Os Estados Unidos continuam sendo a maior potência militar do planeta. Contudo, a guerra contra o Irã revelou um limite cada vez mais evidente: vencer batalhas não significa necessariamente controlar os resultados políticos. Depois de meses de confrontação, Washington foi obrigado a negociar, reconhecer interesses iranianos e aceitar um arranjo regional muito distante da rendição que alguns imaginavam. O próprio debate sobre sanções, navegação no Golfo e o futuro do Líbano mostra que o conflito terminou mais pela exaustão estratégica do que por uma vitória decisiva.
O Irã, por sua vez, sofreu danos profundos.
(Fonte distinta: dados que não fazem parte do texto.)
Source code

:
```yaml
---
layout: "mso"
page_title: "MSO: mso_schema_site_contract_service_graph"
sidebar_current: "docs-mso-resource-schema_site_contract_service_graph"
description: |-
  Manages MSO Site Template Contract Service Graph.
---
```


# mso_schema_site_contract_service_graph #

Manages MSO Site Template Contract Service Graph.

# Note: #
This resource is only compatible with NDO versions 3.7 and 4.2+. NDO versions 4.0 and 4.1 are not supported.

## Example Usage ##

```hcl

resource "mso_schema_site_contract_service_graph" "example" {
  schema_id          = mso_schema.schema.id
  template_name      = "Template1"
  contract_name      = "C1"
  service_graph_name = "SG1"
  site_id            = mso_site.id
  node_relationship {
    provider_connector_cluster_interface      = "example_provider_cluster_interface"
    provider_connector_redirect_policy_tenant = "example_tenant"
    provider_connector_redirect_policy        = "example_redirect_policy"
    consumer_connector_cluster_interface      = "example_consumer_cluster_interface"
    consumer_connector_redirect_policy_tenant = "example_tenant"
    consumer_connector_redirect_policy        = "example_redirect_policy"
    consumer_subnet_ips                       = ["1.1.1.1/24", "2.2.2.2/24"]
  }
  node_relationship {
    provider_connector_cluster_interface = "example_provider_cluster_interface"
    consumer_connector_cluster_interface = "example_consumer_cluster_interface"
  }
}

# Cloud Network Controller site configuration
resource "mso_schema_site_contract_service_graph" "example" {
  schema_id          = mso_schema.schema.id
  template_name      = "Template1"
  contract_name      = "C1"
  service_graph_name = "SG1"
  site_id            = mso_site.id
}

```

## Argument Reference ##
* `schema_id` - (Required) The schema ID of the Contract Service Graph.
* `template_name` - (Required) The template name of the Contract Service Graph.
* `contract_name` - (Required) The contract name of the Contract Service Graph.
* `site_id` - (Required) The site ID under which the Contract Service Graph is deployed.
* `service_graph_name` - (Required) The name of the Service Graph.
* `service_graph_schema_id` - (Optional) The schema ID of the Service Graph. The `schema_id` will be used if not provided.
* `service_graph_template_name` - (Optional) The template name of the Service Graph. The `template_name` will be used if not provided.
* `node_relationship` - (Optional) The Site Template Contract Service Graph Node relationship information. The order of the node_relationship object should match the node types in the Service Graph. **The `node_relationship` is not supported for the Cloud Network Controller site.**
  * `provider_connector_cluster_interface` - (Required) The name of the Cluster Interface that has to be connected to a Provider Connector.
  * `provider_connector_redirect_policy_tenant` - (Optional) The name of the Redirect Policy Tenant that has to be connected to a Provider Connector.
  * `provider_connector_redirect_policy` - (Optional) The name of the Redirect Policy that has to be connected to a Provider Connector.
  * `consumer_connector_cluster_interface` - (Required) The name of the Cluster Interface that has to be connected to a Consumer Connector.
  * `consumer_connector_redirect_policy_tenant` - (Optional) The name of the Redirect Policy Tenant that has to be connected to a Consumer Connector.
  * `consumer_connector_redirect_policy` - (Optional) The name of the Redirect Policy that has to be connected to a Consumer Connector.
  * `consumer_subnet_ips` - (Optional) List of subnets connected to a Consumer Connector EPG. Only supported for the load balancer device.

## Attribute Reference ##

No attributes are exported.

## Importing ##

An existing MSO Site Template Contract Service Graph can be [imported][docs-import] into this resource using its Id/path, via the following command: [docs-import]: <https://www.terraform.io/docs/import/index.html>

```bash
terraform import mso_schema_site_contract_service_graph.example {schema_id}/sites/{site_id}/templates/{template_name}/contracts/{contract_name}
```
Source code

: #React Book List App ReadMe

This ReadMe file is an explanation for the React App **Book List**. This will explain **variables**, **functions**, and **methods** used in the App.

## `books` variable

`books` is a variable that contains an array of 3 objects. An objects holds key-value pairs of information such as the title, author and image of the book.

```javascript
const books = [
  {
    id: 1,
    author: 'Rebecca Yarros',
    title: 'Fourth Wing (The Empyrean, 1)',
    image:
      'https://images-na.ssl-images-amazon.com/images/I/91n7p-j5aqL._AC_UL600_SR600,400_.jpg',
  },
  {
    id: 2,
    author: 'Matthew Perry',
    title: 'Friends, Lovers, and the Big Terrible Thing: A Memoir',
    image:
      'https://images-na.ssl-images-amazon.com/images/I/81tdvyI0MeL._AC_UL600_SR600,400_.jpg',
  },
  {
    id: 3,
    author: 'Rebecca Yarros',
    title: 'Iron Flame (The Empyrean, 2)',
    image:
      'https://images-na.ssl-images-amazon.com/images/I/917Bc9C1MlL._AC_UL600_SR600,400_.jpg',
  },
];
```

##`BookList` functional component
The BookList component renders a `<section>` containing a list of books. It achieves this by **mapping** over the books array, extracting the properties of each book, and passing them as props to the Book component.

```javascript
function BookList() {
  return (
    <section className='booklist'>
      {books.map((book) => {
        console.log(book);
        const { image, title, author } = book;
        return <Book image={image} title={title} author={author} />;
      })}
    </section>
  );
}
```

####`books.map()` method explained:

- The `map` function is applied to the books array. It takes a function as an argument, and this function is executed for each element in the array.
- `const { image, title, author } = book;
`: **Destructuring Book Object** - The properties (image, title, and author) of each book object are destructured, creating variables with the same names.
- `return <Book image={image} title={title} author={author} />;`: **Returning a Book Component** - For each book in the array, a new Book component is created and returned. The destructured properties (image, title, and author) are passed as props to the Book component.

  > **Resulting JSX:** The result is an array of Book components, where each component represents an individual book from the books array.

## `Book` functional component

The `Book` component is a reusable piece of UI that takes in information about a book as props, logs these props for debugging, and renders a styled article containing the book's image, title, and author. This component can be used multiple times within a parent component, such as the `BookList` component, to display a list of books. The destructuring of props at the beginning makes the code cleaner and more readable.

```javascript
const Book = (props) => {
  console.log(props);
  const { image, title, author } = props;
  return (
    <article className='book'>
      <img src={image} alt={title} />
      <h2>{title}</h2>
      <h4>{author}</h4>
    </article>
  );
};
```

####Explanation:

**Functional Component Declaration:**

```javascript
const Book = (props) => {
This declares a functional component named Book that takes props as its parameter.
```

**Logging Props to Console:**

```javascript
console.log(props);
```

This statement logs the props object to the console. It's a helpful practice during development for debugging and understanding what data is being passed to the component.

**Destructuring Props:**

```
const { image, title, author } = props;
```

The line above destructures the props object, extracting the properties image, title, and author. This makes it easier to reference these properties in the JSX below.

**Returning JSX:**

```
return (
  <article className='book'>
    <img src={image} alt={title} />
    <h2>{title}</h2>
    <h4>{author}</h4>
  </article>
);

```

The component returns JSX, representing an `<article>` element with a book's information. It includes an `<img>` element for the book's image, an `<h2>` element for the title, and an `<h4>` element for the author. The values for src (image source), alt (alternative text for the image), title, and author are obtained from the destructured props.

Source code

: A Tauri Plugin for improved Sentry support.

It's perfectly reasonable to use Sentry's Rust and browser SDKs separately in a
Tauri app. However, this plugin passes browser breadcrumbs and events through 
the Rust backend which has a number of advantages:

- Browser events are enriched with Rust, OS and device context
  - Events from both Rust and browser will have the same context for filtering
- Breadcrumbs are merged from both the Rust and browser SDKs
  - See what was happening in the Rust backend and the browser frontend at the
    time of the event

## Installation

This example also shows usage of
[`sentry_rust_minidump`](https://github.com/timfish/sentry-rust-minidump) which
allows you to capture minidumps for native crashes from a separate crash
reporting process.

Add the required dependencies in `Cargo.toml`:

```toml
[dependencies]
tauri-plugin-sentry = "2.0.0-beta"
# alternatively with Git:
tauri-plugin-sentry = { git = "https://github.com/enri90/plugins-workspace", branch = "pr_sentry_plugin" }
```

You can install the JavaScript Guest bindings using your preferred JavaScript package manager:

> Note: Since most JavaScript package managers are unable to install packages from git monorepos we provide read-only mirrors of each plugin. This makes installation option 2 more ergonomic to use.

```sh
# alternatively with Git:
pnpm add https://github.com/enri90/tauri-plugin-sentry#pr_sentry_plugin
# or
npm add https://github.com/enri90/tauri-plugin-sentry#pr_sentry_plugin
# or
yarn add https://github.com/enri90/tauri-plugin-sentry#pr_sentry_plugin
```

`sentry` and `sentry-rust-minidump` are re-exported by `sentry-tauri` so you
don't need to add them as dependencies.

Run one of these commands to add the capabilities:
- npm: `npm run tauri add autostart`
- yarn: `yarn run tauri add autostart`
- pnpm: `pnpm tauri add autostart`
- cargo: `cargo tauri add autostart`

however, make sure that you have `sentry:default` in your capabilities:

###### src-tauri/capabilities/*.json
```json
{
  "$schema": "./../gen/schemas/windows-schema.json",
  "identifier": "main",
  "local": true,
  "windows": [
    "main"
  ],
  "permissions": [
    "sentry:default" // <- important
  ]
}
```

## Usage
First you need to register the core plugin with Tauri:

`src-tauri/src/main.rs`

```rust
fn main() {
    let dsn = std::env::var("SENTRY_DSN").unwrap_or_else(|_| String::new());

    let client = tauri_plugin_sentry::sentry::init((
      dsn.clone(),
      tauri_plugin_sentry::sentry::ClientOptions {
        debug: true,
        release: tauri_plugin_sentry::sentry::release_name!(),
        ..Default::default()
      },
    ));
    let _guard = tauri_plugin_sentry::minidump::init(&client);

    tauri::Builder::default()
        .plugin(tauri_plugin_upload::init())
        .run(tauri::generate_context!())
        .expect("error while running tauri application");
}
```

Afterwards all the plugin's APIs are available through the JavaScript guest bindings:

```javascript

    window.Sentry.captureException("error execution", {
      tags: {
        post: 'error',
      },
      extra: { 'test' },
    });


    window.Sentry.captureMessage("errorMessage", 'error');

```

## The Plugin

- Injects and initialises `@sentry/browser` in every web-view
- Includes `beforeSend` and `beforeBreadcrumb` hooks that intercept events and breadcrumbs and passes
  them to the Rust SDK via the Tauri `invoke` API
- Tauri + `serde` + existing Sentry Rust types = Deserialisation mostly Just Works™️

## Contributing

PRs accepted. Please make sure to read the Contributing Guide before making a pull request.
Mas, apesar das perdas, demonstrou capacidade de sobrevivência política e militar diante de uma coalizão muito mais poderosa. Em geopolítica, sobreviver a uma ofensiva esmagadora já pode ser considerado uma forma de vitória.
As divergências entre Estados Unidos e Israel também ficaram mais visíveis. Enquanto Washington parece priorizar estabilidade regional e segurança energética, Israel continua focado na neutralização de ameaças ligadas ao Irã e ao Hezbollah. Essa diferença de objetivos ajuda a explicar por que um entendimento sobre o Irã não significa, necessariamente, um entendimento sobre o Líbano.
A história provavelmente registrará que ninguém venceu de forma absoluta. Os Estados Unidos preservaram sua superioridade militar; Israel demonstrou sua capacidade de projeção de força; e o Irã pagou um preço elevado pela confrontação. Mas guerras não são julgadas apenas pelos danos causados, e sim pelos objetivos alcançados. Sob essa perspectiva, se a pergunta for quem conseguiu frustrar os objetivos do adversário e preservar sua capacidade de influência, então, ao final deste conflito, o país com os argumentos mais sólidos para reivindicar a condição de vencedor é, muito provavelmente, o Irã.